Take out your breeches, petticoats and buckled shoes – DC fashion week is A comin’! Yes, from September 17 to the 23rd, the nation’s capital will be girding its loins, Washingtonians will be bursting out their ‘OHs’ and ‘AHs,’ and some tourists gawking around Georgetown will continue to be confused from the real models featured on the shops’ window displays.
While First Ladies are often dressed to the nines and Secretary of States donned avant-garde brooches and wrapped their turkey necks with Hermès scarves, fashion for day-to-day citizens in this District is bleak. Supply, of course, can be the reason as the clothing shipment from New York or Los Angeles may have been lost in the mail or stamped return to sender.
However, there’s more to this. DC has good designers. The problem is that those who move to this city can’t exchange those Brooks Brothers and Ann Taylor suits, ties and pearls for something we call vogue even for a Friday night out. And when they do, it just turns into a hot mess. Here are some friendly fashion rules:
1.Don’t Be A Catalog Queen
Just because it looks pretty and glossy on the Versace catalog, doesn’t mean it’s wearable. Besides, these store catalogs are made to be ostentatious and wearing them in public doesn’t just make you a fashion misfit, but it also labels you a freak. In other words, use catalogs as guidelines instead of copy machines. Use them to know what color palettes and designs are in. And if I see one more person walking on K Street, looking like something I saw on a J Crew catalog, I will roll my eyeballs until they fall into my glasses while heaving a sigh of relief that you have finally progressed out of the Sears Catalog.
2. Don’t Start A Trend
DC is not Los Angeles or New York City where someone can wear a bejeweled potato sack, call it designer and rock it with some Christian Louboutins. This city has a flair for conservatism and its citizens — with the exception of foreign embassy staffers — will not appreciate it if you are seen walking around 14th Street in a sequined boa, a wool Miu Miu peacoat, and hot pink Jimmy Choos.

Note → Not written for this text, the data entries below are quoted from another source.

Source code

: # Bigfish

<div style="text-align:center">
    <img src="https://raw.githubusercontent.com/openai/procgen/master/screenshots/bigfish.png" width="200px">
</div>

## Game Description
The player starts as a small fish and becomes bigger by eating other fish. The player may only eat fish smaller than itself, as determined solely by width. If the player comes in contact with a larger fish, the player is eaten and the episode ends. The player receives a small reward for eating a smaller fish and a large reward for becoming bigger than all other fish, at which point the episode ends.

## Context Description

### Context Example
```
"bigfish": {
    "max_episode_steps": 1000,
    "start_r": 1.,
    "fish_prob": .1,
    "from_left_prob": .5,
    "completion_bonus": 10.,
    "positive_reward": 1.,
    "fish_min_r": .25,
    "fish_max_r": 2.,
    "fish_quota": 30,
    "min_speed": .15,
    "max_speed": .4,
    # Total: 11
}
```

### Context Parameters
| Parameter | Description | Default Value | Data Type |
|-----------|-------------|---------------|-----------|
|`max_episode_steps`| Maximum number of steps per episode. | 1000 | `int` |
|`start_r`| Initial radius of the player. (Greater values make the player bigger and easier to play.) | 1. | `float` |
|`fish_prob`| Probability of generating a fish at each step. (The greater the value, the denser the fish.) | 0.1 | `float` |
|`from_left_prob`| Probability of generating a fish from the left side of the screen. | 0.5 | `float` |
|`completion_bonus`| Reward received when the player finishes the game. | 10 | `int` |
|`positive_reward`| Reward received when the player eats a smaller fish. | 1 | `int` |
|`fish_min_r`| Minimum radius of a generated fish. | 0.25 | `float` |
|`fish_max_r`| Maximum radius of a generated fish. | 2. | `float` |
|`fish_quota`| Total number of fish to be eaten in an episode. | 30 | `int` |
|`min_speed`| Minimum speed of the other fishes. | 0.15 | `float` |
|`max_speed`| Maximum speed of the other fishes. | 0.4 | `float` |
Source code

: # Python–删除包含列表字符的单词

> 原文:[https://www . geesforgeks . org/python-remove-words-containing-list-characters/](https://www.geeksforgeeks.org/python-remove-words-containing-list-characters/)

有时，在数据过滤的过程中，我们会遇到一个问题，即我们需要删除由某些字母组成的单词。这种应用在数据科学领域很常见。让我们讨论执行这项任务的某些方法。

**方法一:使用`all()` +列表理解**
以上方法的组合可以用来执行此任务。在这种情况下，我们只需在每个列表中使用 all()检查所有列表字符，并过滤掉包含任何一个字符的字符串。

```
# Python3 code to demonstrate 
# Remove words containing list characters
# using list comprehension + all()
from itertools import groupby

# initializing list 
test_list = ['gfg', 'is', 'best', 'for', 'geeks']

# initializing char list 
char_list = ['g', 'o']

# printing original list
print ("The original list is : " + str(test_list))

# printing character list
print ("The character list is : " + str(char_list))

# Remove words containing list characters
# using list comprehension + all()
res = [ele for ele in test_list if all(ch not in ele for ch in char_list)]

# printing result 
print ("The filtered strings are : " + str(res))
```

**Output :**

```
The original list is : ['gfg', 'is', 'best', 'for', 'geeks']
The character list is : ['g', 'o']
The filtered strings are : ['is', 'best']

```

I know your lobbyist or Hill job requires bland suits, spit-shined oxfords, your Hush Puppies you can’t seem to part away from, and the Michelle Bachmann QVC pearl necklace collection. This shouldn’t be the reason that your fashion taste should be dreary and non-existent. A popping scarf, a skinny tie, conversational cufflinks, a fitted shirt, and modest stilettos can turn you from a coy newbie to a taking-charge bitch of the Beltway.
4. Support Local Businesses
No, you didn’t build it! The dilapidated, rusty, cornfield, western and upstate town you came from built your fashion sense. It was influenced by watching one too many episodes of those skanky Kardarshians, by your trips to the local Wal-Mart or by your sibling’s hand-me-downs. Now that you’re independent and living in the District, it is your Constitutional duty to provide stimulus to small businesses by shopping at local boutiques. It doesn’t just give you a sense of what’s in style in your new stomping grounds; it can lead to lasting relationships. In the Borderstan district, check out Passport Boutique.